=== GIVEN RECORDS ===

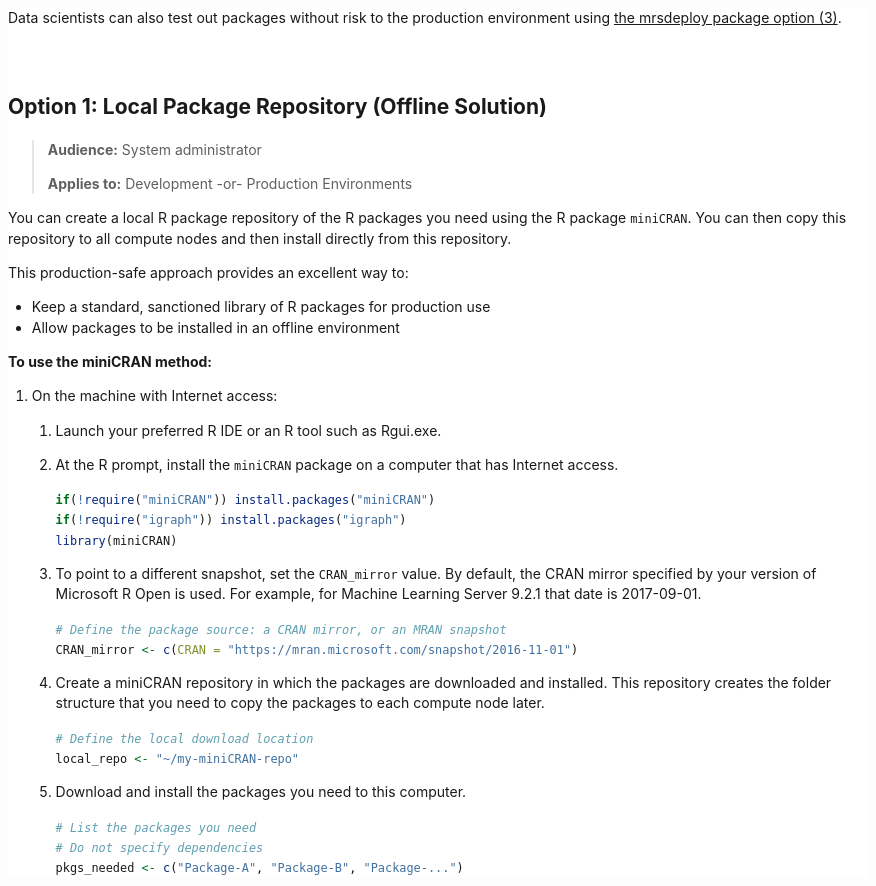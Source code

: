Data scientists can also test out packages without risk to the production environment using [the mrsdeploy package option (3)](#mrsdeploy). 

<br>

<a name="offline"></a>

## Option 1: Local Package Repository (Offline Solution)

>**Audience:** System administrator
>
>**Applies to:** Development -or- Production Environments

You can create a local R package repository of the R packages you need using the R package `miniCRAN`. You can then copy this repository to all compute nodes and then install directly from this repository. 

This production-safe approach provides an excellent way to:
+ Keep a standard, sanctioned library of R packages for production use
+ Allow packages to be installed in an offline environment


**To use the miniCRAN method:**

1. On the machine with Internet access:

   1. Launch your preferred R IDE or an R tool such as Rgui.exe.

   1. At the R prompt, install the `miniCRAN` package on a computer that has Internet access.
      ```R
      if(!require("miniCRAN")) install.packages("miniCRAN")
      if(!require("igraph")) install.packages("igraph")
      library(miniCRAN)
      ```   
   
   1. To point to a different snapshot, set the `CRAN_mirror` value. By default, the CRAN mirror specified by your version of Microsoft R Open is used. For example, for Machine Learning Server 9.2.1 that date is 2017-09-01.

      ```R
      # Define the package source: a CRAN mirror, or an MRAN snapshot
      CRAN_mirror <- c(CRAN = "https://mran.microsoft.com/snapshot/2016-11-01")
      ```

   1. Create a miniCRAN repository in which the packages are downloaded and installed.  This repository creates the folder structure that you need to copy the packages to each compute node later.
      ```R
      # Define the local download location
      local_repo <- "~/my-miniCRAN-repo"
      ```

   1. Download and install the packages you need to this computer. 
      ```R     
      # List the packages you need 
      # Do not specify dependencies
      pkgs_needed <- c("Package-A", "Package-B", "Package-...")
      ```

===

The answer should be all lines from the entries above that hold the word "Define".

◆ **OUTPUT OF THE TASK**:
      # Define the package source: a CRAN mirror, or an MRAN snapshot
      # Define the local download location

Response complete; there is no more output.